Where is Luhombero?
The village of Luhombero is not near Luhombero Mountain, much further to the north. If you google the word Luhombero, you’ll find lots of entries regarding the peak; but this is the only site, as of 2017, about the village.
To reach the East African village of Luhombero, it’s a two-day journey by road from Dar es Salaam, a teeming, hazardous city of five million people that serves as the coastal capital of Tanzania.
Guidebooks advise foreigners not to take the bus; so hiring a driver is the most sensible option. The only alternative is an inordinately expensive flight via a less-than-reliable prop plane from Dar es Salaam airport to Ifakara.
The journey from Dar es Salaam to the interior city of Morogoro takes far longer than one would imagine by looking at a map due to mind-boggling traffic jams amid bumper-to-bumpers lorries, many spewing black smoke.

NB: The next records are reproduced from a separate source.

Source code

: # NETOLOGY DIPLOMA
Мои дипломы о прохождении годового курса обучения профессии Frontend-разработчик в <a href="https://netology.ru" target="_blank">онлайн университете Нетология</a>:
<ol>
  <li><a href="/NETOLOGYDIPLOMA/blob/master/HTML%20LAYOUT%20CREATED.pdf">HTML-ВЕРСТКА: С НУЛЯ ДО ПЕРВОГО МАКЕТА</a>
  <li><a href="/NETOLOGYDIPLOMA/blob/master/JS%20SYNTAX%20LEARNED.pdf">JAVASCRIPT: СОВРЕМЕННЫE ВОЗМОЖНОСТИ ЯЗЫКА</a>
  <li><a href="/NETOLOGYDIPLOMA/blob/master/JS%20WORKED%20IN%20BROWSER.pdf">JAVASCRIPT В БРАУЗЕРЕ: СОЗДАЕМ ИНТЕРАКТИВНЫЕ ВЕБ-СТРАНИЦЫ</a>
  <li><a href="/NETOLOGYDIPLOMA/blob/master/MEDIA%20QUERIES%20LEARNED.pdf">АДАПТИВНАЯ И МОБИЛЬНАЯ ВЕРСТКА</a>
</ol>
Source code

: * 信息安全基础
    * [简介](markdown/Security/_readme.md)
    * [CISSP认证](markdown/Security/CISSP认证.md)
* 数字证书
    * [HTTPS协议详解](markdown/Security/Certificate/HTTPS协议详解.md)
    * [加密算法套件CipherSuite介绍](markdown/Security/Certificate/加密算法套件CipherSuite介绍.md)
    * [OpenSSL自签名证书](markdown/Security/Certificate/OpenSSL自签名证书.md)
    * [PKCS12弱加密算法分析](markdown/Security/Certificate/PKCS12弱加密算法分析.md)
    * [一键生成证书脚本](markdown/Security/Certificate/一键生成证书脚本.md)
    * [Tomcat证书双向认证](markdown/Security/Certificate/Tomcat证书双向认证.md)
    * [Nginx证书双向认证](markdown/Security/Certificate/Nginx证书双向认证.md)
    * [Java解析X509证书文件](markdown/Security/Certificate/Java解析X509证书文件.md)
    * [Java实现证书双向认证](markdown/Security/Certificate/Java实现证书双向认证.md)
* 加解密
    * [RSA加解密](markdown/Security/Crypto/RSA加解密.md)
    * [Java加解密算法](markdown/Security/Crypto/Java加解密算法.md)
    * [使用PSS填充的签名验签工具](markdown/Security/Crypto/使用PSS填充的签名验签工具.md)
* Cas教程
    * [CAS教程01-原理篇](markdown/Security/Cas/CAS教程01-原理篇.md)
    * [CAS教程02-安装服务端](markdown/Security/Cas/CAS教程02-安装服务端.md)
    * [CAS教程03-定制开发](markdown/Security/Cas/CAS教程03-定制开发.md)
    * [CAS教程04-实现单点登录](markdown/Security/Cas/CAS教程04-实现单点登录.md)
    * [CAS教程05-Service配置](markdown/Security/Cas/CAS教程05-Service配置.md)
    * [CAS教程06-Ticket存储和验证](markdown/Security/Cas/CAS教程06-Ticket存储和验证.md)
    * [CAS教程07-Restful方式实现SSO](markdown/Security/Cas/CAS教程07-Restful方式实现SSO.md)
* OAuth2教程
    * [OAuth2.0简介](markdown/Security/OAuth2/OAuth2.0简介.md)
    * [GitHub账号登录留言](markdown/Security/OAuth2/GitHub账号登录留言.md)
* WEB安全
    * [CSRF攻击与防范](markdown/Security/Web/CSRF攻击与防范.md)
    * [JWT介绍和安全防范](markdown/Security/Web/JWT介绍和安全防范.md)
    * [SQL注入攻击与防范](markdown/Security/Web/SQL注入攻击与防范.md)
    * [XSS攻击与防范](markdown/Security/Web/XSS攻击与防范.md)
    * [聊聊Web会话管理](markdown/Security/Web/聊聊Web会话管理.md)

From Mikumi National Park, it’s still about another four-hour, jolting drive south from Ifakara, via the village of Lupiro, to Mahenge. Until 2017, the lack of a bridge across the Morogoro River had effectively limited tourism to this region.
From the sometimes chilly heights of Mahenge, the poor excuse for a road deteriorates into a dirt venue pock-marked with craters. The last store can be found in the village of Mwaya, located a half-hour away from the end of road at Luhombero.
There is currently no accommodation for visitors other than the parish house. There is an infrequent bus service between Mahenge and Luhombero. But the village lacked any vehicle to respond to any need for emergency transport, until recently when, thanks to the generosity of donors, we were able to provide the village with a pick up truck.
What’s the population?
When Father Placid Kindata was sent to Luhombero in 2016, there were approximately 5,000 people in the surrounding area from the Pogolo, Ngindo and Ndwewe tribes. He later discovered the rarely-contacted, nomadic Sukuma people for whom he has commenced a 100-acre farming project to grow nuts and the creation of a kindergarten.
“These Sukuma people are very disadvantaged,” he says, “particularly when it comes to infrastructures. This is why I am helping them start a kindergarten. Most of them are neither Moslems nor Christians. Generally, they are best-known for keeping cows and goats. This makes them different from the rest of the population, so they must keep to themselves.”